## Exercise description:
Every line of the listing must be reproduced as it stands. Leave the images behind.

## Material for this exercise:
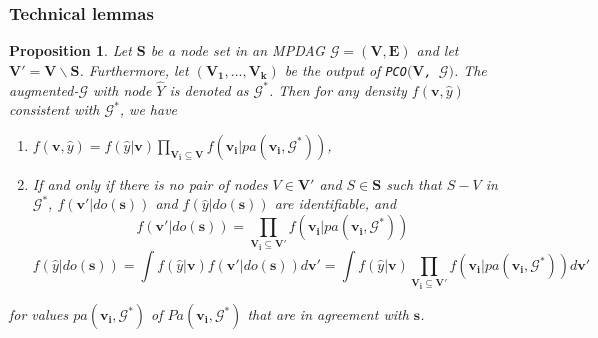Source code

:\documentclass{article} %
\newtheorem{proposition}{Proposition}[section]
\begin{document}
\subsubsection{Technical lemmas}
\begin{proposition}\label{prop: identification formula in G*}
    Let $\mathbf{S}$ be a node set in an MPDAG $\mathcal{G}=(\mathbf{V},\mathbf{E})$ and let $\mathbf{V'}=\mathbf{V} \backslash \mathbf{S}$. Furthermore, let $(\mathbf{V_1,...,V_k})$ be the output of \texttt{PCO$(\mathbf{V}$, $\mathcal{G})$}. The augmented-$\mathcal{G}$ with node $\hat{Y}$ is denoted as $\mathcal{G^*}$. Then for any density $f(\mathbf{v}, \hat{y})$ consistent with $\mathcal{G^{*}}$, we have
    \begin{enumerate}
        \item $f(\mathbf{v}, \hat{y}) = f(\hat{y}|\mathbf{v}) \prod_{\mathbf{V_{i}} \subseteq \mathbf{V}} f(\mathbf{v_{i}}|pa(\mathbf{v_{i}}, \mathcal{G^*}))$, 
        \item If and only if there is no pair of nodes $V \in \mathbf{V'}$ and $S \in \mathbf{S}$ such that $S-V$ in $\mathcal{G^*}$, $f(\mathbf{v'}|do(\mathbf{s}))$ and $f(\hat{y}|do(\mathbf{s}))$ are identifiable, and
        \begin{equation*}
        f(\mathbf{v'}|do(\mathbf{s})) 
        = \prod_{\mathbf{V_{i} \subseteq \mathbf{V'}}} f(\mathbf{v_i}|pa(\mathbf{v_i}, \mathcal{G^*}))
        \end{equation*}
        \begin{equation*}
        f(\hat{y}|do(\mathbf{s})) 
        = \int f(\hat{y}|\mathbf{v})f(\mathbf{v'}|do(\mathbf{s})) d \mathbf{v'} 
        = \int f(\hat{y}|\mathbf{v}) \prod_{\mathbf{V_{i} \subseteq \mathbf{V'}}} f(\mathbf{v_i}|pa(\mathbf{v_i}, \mathcal{G^*})) d \mathbf{v'} 
        \end{equation*}
    \end{enumerate}
    for values $pa(\mathbf{v_i}, \mathcal{G^*})$ of $Pa(\mathbf{v_i}, \mathcal{G^*})$ that are in agreement with $\mathbf{s}$.
\end{proposition}
\end{document}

## Solution to this problem:
Source code

:\documentclass{article} %
\newtheorem{proposition}{Proposition}[section]
\begin{document}
\subsubsection{Technical lemmas}
\begin{proposition}\label{prop: identification formula in G*}
    Let $\mathbf{S}$ be a node set in an MPDAG $\mathcal{G}=(\mathbf{V},\mathbf{E})$ and let $\mathbf{V'}=\mathbf{V} \backslash \mathbf{S}$. Furthermore, let $(\mathbf{V_1,...,V_k})$ be the output of \texttt{PCO$(\mathbf{V}$, $\mathcal{G})$}. The augmented-$\mathcal{G}$ with node $\hat{Y}$ is denoted as $\mathcal{G^*}$. Then for any density $f(\mathbf{v}, \hat{y})$ consistent with $\mathcal{G^{*}}$, we have
    \begin{enumerate}
        \item $f(\mathbf{v}, \hat{y}) = f(\hat{y}|\mathbf{v}) \prod_{\mathbf{V_{i}} \subseteq \mathbf{V}} f(\mathbf{v_{i}}|pa(\mathbf{v_{i}}, \mathcal{G^*}))$, 
        \item If and only if there is no pair of nodes $V \in \mathbf{V'}$ and $S \in \mathbf{S}$ such that $S-V$ in $\mathcal{G^*}$, $f(\mathbf{v'}|do(\mathbf{s}))$ and $f(\hat{y}|do(\mathbf{s}))$ are identifiable, and
        \begin{equation*}
        f(\mathbf{v'}|do(\mathbf{s})) 
        = \prod_{\mathbf{V_{i} \subseteq \mathbf{V'}}} f(\mathbf{v_i}|pa(\mathbf{v_i}, \mathcal{G^*}))
        \end{equation*}
        \begin{equation*}
        f(\hat{y}|do(\mathbf{s})) 
        = \int f(\hat{y}|\mathbf{v})f(\mathbf{v'}|do(\mathbf{s})) d \mathbf{v'} 
        = \int f(\hat{y}|\mathbf{v}) \prod_{\mathbf{V_{i} \subseteq \mathbf{V'}}} f(\mathbf{v_i}|pa(\mathbf{v_i}, \mathcal{G^*})) d \mathbf{v'} 
        \end{equation*}
    \end{enumerate}
    for values $pa(\mathbf{v_i}, \mathcal{G^*})$ of $Pa(\mathbf{v_i}, \mathcal{G^*})$ that are in agreement with $\mathbf{s}$.
\end{proposition}
\end{document}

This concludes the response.